[GIVEN RECORDS]
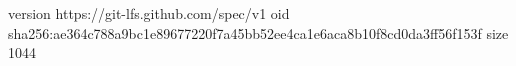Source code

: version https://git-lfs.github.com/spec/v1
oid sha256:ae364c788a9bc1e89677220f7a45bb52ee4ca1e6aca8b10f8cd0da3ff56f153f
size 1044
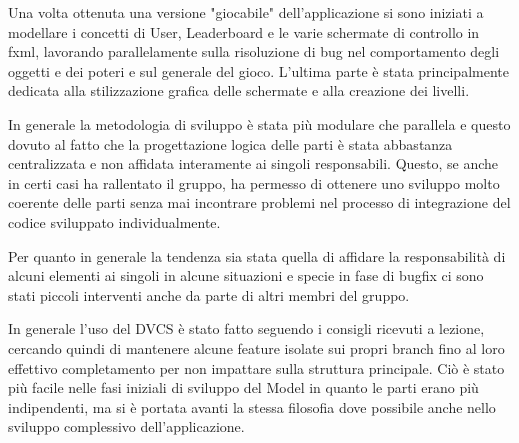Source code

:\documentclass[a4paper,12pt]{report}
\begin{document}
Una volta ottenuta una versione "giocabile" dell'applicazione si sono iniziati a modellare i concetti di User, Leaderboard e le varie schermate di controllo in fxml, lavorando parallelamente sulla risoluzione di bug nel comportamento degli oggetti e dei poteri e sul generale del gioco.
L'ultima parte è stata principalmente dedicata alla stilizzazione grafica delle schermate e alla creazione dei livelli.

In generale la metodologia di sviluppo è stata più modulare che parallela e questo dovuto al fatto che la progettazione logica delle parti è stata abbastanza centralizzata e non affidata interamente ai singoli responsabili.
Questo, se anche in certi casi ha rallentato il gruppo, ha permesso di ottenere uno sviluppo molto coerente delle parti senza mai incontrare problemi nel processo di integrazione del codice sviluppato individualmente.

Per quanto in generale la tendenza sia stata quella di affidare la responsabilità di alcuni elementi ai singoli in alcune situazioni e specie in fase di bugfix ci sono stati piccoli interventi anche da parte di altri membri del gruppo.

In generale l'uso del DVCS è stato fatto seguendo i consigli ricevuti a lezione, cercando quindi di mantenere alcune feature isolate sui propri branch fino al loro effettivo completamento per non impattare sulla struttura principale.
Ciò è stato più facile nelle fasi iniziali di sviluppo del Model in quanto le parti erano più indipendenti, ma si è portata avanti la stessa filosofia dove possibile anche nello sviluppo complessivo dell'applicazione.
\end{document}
==
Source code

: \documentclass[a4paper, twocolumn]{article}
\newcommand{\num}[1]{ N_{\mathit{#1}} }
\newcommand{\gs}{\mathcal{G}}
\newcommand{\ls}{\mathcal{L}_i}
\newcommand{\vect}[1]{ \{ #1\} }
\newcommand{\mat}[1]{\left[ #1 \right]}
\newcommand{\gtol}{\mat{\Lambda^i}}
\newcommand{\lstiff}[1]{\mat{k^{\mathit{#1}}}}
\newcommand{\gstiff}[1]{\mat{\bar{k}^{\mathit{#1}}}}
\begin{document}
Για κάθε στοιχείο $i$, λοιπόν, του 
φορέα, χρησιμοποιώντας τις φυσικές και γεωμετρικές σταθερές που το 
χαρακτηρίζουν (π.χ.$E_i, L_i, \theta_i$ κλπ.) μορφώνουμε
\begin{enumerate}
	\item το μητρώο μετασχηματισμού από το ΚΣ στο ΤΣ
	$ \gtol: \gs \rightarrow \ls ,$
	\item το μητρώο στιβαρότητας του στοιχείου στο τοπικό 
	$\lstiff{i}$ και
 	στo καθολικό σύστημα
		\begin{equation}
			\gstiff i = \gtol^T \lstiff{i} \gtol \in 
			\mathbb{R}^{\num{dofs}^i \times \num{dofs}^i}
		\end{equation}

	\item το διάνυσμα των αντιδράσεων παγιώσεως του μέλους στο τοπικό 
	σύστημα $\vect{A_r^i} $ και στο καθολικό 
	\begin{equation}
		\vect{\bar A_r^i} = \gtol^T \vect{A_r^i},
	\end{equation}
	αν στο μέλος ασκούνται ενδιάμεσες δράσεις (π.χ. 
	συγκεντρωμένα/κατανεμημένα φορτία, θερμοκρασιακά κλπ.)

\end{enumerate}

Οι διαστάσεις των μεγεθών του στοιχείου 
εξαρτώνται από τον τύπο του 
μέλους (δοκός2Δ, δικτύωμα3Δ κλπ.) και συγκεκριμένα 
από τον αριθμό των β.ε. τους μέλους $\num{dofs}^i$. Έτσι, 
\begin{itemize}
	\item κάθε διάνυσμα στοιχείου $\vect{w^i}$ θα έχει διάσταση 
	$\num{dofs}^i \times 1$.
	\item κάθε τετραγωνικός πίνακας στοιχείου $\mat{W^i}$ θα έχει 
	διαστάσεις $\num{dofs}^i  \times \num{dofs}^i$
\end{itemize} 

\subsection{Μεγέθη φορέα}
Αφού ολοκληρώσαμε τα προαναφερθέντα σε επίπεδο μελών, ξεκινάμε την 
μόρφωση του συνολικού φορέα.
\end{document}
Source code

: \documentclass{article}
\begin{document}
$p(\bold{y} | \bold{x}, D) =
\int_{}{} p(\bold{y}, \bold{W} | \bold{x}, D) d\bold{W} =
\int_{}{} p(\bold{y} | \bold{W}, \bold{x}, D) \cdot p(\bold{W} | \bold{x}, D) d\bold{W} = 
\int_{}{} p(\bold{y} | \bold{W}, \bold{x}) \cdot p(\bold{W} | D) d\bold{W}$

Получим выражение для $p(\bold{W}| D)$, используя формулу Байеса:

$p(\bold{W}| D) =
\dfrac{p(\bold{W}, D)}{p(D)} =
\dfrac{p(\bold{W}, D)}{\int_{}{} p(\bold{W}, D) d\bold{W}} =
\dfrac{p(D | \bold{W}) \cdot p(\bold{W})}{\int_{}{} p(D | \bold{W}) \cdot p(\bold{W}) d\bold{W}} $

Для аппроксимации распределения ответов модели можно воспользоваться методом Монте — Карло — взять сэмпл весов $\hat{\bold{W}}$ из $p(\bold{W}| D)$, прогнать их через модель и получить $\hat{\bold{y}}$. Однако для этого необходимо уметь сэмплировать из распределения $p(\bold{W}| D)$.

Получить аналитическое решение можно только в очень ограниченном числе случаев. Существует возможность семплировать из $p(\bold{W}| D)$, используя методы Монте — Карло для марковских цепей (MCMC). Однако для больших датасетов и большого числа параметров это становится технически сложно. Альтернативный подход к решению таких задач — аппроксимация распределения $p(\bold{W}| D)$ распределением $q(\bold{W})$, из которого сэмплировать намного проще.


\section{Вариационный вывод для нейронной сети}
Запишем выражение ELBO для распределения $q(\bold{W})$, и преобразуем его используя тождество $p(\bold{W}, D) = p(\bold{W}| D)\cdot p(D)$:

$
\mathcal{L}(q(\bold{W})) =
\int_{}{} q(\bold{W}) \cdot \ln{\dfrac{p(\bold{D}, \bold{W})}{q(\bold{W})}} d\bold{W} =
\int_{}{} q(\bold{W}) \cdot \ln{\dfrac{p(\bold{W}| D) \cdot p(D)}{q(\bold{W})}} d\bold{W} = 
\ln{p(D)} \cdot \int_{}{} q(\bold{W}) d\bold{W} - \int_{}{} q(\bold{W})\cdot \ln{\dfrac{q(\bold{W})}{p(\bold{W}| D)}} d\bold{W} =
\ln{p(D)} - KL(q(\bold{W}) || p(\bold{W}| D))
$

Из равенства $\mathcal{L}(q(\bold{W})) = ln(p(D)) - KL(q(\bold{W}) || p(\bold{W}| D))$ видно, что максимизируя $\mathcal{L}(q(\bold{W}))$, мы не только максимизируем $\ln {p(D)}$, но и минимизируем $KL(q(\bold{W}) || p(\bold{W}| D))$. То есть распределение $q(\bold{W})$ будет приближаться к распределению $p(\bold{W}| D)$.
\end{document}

[EXERCISE PROMPT]
When the word "στοιχείου" appears in a line of the listing, pull that line out.

[RESULT FOR THIS EXERCISE]
	\item το μητρώο στιβαρότητας του στοιχείου στο τοπικό 
Οι διαστάσεις των μεγεθών του στοιχείου 
	\item κάθε διάνυσμα στοιχείου $\vect{w^i}$ θα έχει διάσταση 
	\item κάθε τετραγωνικός πίνακας στοιχείου $\mat{W^i}$ θα έχει 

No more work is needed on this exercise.